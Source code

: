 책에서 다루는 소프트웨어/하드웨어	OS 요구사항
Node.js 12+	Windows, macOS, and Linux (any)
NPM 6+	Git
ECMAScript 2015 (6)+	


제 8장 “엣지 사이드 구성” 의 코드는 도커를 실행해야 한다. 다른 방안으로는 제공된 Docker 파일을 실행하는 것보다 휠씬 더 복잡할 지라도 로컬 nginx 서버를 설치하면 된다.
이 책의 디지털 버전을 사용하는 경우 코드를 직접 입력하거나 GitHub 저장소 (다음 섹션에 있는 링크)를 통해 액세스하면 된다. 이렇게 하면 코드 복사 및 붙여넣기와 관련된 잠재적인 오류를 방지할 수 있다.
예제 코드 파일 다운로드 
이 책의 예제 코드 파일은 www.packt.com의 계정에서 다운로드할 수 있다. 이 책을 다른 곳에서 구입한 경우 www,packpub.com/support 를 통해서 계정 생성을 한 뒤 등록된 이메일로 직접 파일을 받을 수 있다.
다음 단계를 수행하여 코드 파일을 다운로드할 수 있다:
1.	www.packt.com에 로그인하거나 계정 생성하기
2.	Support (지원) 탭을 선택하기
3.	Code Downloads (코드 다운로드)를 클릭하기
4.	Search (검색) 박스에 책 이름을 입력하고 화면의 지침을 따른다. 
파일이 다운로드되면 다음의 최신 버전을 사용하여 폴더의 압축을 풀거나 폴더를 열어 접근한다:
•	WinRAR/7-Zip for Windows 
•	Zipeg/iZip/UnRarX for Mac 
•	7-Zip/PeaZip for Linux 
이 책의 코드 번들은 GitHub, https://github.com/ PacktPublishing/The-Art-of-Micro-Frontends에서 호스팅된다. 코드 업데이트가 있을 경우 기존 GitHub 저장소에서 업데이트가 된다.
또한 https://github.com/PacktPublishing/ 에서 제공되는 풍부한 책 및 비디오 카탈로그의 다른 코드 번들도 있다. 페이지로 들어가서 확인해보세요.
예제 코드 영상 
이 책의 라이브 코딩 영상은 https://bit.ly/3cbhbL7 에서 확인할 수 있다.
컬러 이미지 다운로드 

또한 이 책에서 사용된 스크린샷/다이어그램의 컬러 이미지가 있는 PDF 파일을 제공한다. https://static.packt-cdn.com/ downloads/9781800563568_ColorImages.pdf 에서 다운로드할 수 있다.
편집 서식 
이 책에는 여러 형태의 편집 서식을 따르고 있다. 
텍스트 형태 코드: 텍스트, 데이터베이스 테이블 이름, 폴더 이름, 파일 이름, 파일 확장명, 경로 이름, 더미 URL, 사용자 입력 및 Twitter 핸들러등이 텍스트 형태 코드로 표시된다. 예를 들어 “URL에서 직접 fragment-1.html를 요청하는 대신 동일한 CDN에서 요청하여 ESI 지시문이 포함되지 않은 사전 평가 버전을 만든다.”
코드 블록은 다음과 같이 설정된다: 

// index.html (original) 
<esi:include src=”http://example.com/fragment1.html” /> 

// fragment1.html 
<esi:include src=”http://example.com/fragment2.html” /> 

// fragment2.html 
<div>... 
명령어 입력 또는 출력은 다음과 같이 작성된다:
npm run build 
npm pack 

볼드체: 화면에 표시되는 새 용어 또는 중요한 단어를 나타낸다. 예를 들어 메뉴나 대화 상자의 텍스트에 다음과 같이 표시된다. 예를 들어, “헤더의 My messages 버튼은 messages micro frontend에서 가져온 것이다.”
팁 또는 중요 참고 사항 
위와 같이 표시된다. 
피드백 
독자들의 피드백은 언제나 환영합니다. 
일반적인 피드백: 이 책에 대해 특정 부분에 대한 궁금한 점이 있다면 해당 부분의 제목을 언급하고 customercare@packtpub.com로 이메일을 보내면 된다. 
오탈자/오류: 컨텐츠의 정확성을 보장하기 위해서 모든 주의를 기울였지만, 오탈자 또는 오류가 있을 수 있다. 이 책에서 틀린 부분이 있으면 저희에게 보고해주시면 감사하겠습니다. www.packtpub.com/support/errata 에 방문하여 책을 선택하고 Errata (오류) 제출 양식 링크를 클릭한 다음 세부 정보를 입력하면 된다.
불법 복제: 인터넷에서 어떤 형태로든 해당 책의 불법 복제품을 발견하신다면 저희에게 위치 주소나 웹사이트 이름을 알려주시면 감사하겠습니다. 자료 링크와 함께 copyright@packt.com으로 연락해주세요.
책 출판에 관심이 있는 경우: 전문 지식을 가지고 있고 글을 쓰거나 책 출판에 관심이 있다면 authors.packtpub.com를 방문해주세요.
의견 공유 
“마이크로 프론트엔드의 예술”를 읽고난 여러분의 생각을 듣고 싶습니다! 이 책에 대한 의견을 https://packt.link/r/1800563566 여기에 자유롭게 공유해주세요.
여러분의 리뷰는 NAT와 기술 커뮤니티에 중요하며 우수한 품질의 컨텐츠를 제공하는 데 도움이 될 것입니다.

--

> **BRIEF**: Using the records above, report each line with the string "Windows".

> **SOLUTION FOR THIS PROBLEM**:
Node.js 12+	Windows, macOS, and Linux (any)
•	WinRAR/7-Zip for Windows 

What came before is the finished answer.